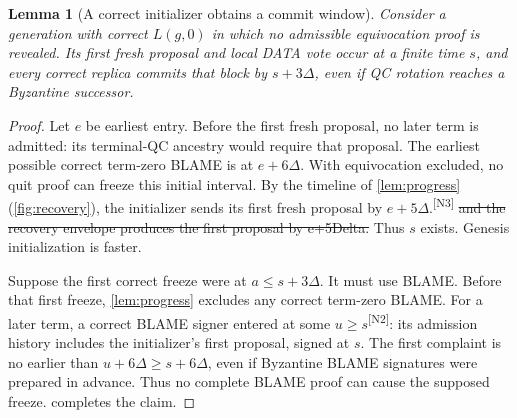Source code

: \documentclass[11pt,a4paper]{article}
\newcommand{\NEW}[1]{{\color{diffNew}#1}}
\newcommand{\DEL}[1]{{\color{diffDel}\sout{#1}}}
\newcommand{\CH}[1]{\textsuperscript{\color{diffNew}\sffamily\scriptsize[#1]}}
\newcommand{\NEW}[1]{#1}
\newcommand{\DEL}[1]{}
\newcommand{\CH}[1]{}
\newtheorem{lemma}[lemma]{Lemma}
\begin{document}
\begin{lemma}[A correct initializer obtains a commit window]
\label{lem:initializer}
Consider a generation with correct $L(g,0)$ in which no admissible
equivocation proof is revealed. Its first fresh proposal and local DATA
vote occur at a finite time $s$, and every correct replica commits that block by
$s+3\Delta$, even if QC rotation reaches a Byzantine successor.
\end{lemma}
\begin{proof}
Let $e$ be earliest entry. Before the first fresh proposal, no later
term is admitted: its terminal-QC ancestry would require that proposal.
The earliest possible correct term-zero BLAME is at $e+6\Delta$.
With equivocation excluded, no quit proof can freeze this initial interval.
\NEW{By the timeline of \cref{lem:progress} (\cref{fig:recovery}), the
initializer sends its first fresh proposal by $e+5\Delta$.}\CH{N3}
\DEL{and the recovery envelope produces the first proposal by
e+5Delta.} Thus $s$ exists. Genesis initialization is faster.

Suppose the first correct freeze were at $a\le s+3\Delta$.
It must use BLAME. Before that first freeze, \cref{lem:progress} excludes
any correct term-zero BLAME. For a later term, a correct BLAME signer
entered at some $u\ge s$\CH{N2}: its admission history includes the
initializer's first proposal, signed at $s$. The first complaint is no
earlier than $u+6\Delta\ge s+6\Delta$, even if Byzantine \NEW{BLAME
signatures} were prepared in advance. Thus no complete BLAME proof can
cause the supposed freeze.  completes the claim.
\end{proof}
\end{document}
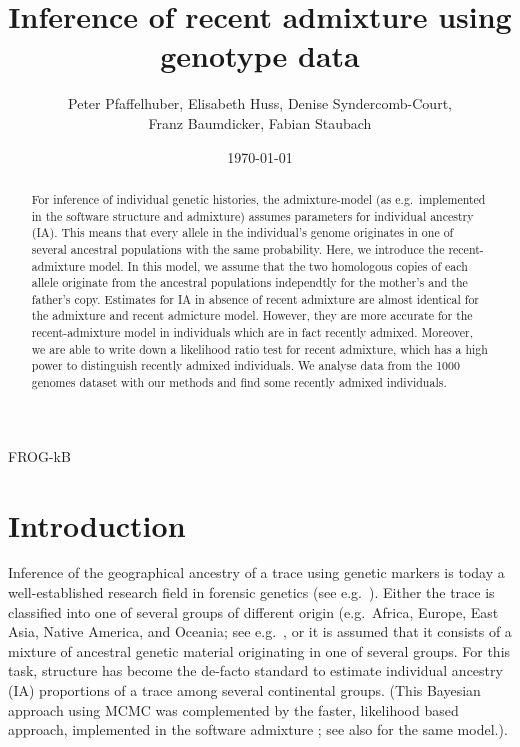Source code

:\documentclass[12pt]{article}
\theoremstyle{definition}
\begin{document}
\title{\LARGE Inference of recent admixture using genotype data}

\author{\sc Peter Pfaffelhuber, Elisabeth Huss, Denise
  Syndercomb-Court, \\ \sc Franz Baumdicker, Fabian Staubach}

\date{\today}

\maketitle

FROG-kB




\begin{abstract}
  For inference of individual genetic histories, the admixture-model
  (as e.g.\ implemented in the software {\sc structure} and {\sc
    admixture}) assumes parameters for individual ancestry (IA). This
  means that every allele in the individual's genome originates in one
  of several ancestral populations with the same probability. Here, we
  introduce the recent-admixture model. In this model, we assume that
  the two homologous copies of each allele originate from the
  ancestral populations independtly for the mother's and the father's
  copy. Estimates for IA in absence of recent admixture are almost
  identical for the admixture and recent admicture model. However,
  they are more accurate for the recent-admixture model in individuals
  which are in fact recently admixed.  Moreover, we are able to write
  down a likelihood ratio test for recent admixture, which has a high
  power to distinguish recently admixed individuals. We analyse data
  from the 1000 genomes dataset with our methods and find some
  recently admixed individuals.
\end{abstract}

\section{Introduction}
Inference of the geographical ancestry of a trace using genetic
markers is today a well-established research field in forensic
genetics (see e.g.\ \cite{Phillips2016, Eduardoff2016,
  Kidd2017}). Either the trace is classified into one of several
groups of different origin (e.g.\ Africa, Europe, East Asia, Native
America, and Oceania; see e.g.\ \cite{Snipper2007, Pfaffelhuber2019},
or it is assumed that it consists of a mixture of ancestral genetic
material originating in one of several groups. For this task, {\sc
  structure} \cite{Pritchard2000} has become the de-facto standard to
estimate individual ancestry (IA) proportions of a trace among several
continental groups. (This Bayesian approach using MCMC was
complemented by the faster, likelihood based approach, implemented in
the software {\sc admixture} \cite{Alexander2009}; see also
\cite{Tang2005} for the same model.).
\end{document}
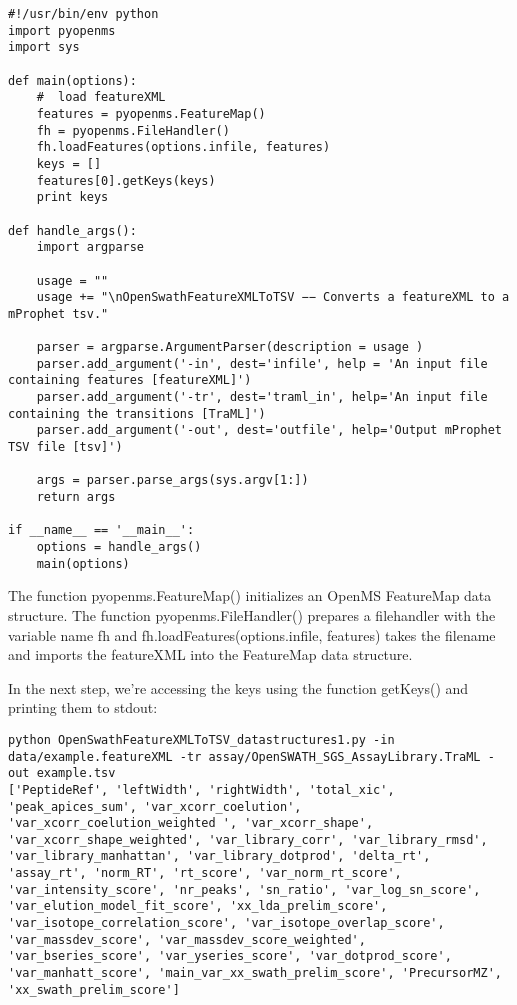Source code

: {\begin{lstlisting}
#!/usr/bin/env python
import pyopenms
import sys

def main(options):
    #  load featureXML
    features = pyopenms.FeatureMap()
    fh = pyopenms.FileHandler()
    fh.loadFeatures(options.infile, features)
    keys = []
    features[0].getKeys(keys)
    print keys

def handle_args():
    import argparse

    usage = ""
    usage += "\nOpenSwathFeatureXMLToTSV −− Converts a featureXML to a mProphet tsv."

    parser = argparse.ArgumentParser(description = usage )
    parser.add_argument('-in', dest='infile', help = 'An input file containing features [featureXML]')
    parser.add_argument('-tr', dest='traml_in', help='An input file containing the transitions [TraML]')
    parser.add_argument('-out', dest='outfile', help='Output mProphet TSV file [tsv]')

    args = parser.parse_args(sys.argv[1:])
    return args

if __name__ == '__main__':
    options = handle_args()
    main(options)
\end{lstlisting}

The function pyopenms.FeatureMap() initializes an OpenMS FeatureMap data structure. The function pyopenms.FileHandler() prepares a filehandler with the variable name fh and fh.loadFeatures(options.infile, features) takes the filename and imports the featureXML into the FeatureMap data structure.

In the next step, we're accessing the keys using the function getKeys() and printing them to stdout:

\begin{lstlisting}
python OpenSwathFeatureXMLToTSV_datastructures1.py -in data/example.featureXML -tr assay/OpenSWATH_SGS_AssayLibrary.TraML -out example.tsv
['PeptideRef', 'leftWidth', 'rightWidth', 'total_xic', 'peak_apices_sum', 'var_xcorr_coelution', 'var_xcorr_coelution_weighted ', 'var_xcorr_shape', 'var_xcorr_shape_weighted', 'var_library_corr', 'var_library_rmsd', 'var_library_manhattan', 'var_library_dotprod', 'delta_rt', 'assay_rt', 'norm_RT', 'rt_score', 'var_norm_rt_score', 'var_intensity_score', 'nr_peaks', 'sn_ratio', 'var_log_sn_score', 'var_elution_model_fit_score', 'xx_lda_prelim_score', 'var_isotope_correlation_score', 'var_isotope_overlap_score', 'var_massdev_score', 'var_massdev_score_weighted', 'var_bseries_score', 'var_yseries_score', 'var_dotprod_score', 'var_manhatt_score', 'main_var_xx_swath_prelim_score', 'PrecursorMZ', 'xx_swath_prelim_score']
\end{lstlisting}

}
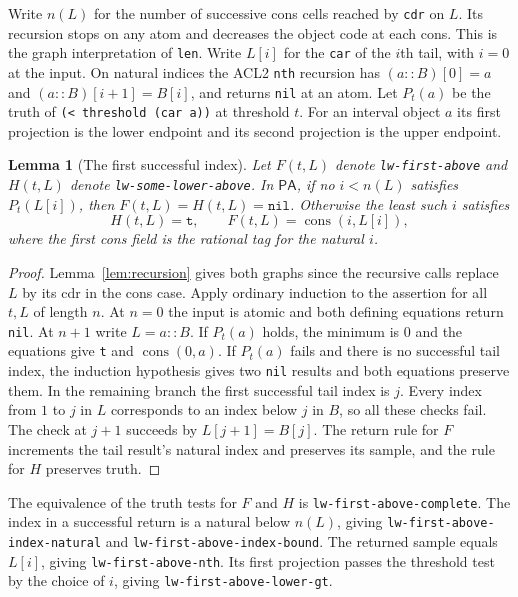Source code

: \documentclass[11pt]{amsart}
\newtheorem{lemma}[theorem]{Lemma}
\theoremstyle{definition}
\theoremstyle{remark}
\numberwithin{equation}{section}
\newcommand{\PA}{\mathsf{PA}}
\newcommand{\code}[1]{\nolinkurl{#1}}
\begin{document}
Write $n(L)$ for the number of successive cons cells reached by
\texttt{cdr} on $L$. Its recursion stops on any atom and decreases
the object code at each cons. This is the graph interpretation of
\texttt{len}. Write $L[i]$ for the \texttt{car} of the $i$th tail,
with $i=0$ at the input. On natural indices the ACL2 \texttt{nth}
recursion has
$(a\mathbin{::}B)[0]=a$ and $(a\mathbin{::}B)[i+1]=B[i]$,
and returns \texttt{nil} at an atom. Let $P_t(a)$ be the truth of
\texttt{(< threshold (car a))} at threshold $t$.
For an interval object $a$ its first projection is the lower
endpoint and its second projection is the upper endpoint.

\begin{lemma}[The first successful index]
\label{lem:first-above}
Let $F(t,L)$ denote \code{lw-first-above} and $H(t,L)$ denote
\code{lw-some-lower-above}. In $\PA$, if no $i<n(L)$ satisfies
$P_t(L[i])$, then $F(t,L)=H(t,L)=\texttt{nil}$. Otherwise the
least such $i$ satisfies
\[
  H(t,L)=\texttt{t},\qquad
  F(t,L)=\operatorname{cons}(i,L[i]),
\]
where the first cons field is the rational tag for the natural $i$.
\end{lemma}
\begin{proof}
Lemma~\ref{lem:recursion} gives both graphs since the recursive
calls replace $L$ by its cdr in the cons case. Apply ordinary
induction to the assertion for all $t,L$ of length $n$.
At $n=0$ the input is atomic and both defining equations return
\texttt{nil}. At $n+1$ write $L=a\mathbin{::}B$. If $P_t(a)$ holds,
the minimum is $0$ and the equations give \texttt{t} and
$\operatorname{cons}(0,a)$. If $P_t(a)$ fails and there is no
successful tail index, the induction hypothesis gives two
\texttt{nil} results and both equations preserve them.
In the remaining branch the first successful tail index is $j$.
Every index from $1$ to $j$ in $L$ corresponds to an index
below $j$ in $B$, so all these checks fail. The check at
$j+1$ succeeds by $L[j+1]=B[j]$. The return rule for $F$ increments
the tail result's natural index and preserves its sample, and
the rule for $H$ preserves truth.
\end{proof}

The equivalence of the truth tests for $F$ and $H$ is
\code{lw-first-above-complete}. The index in a successful return
is a natural below $n(L)$, giving \code{lw-first-above-index-natural}
and \code{lw-first-above-index-bound}. The returned sample equals
$L[i]$, giving \code{lw-first-above-nth}. Its first projection passes
the threshold test by the choice of $i$, giving
\code{lw-first-above-lower-gt}.
\end{document}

☆ ☆ ☆

→ **What to do**:
Give back every line of the listing where the word "successful" shows up.

→ **Expected answer**:
\begin{lemma}[The first successful index]
successful tail index, the induction hypothesis gives two
In the remaining branch the first successful tail index is $j$.
\code{lw-first-above-complete}. The index in a successful return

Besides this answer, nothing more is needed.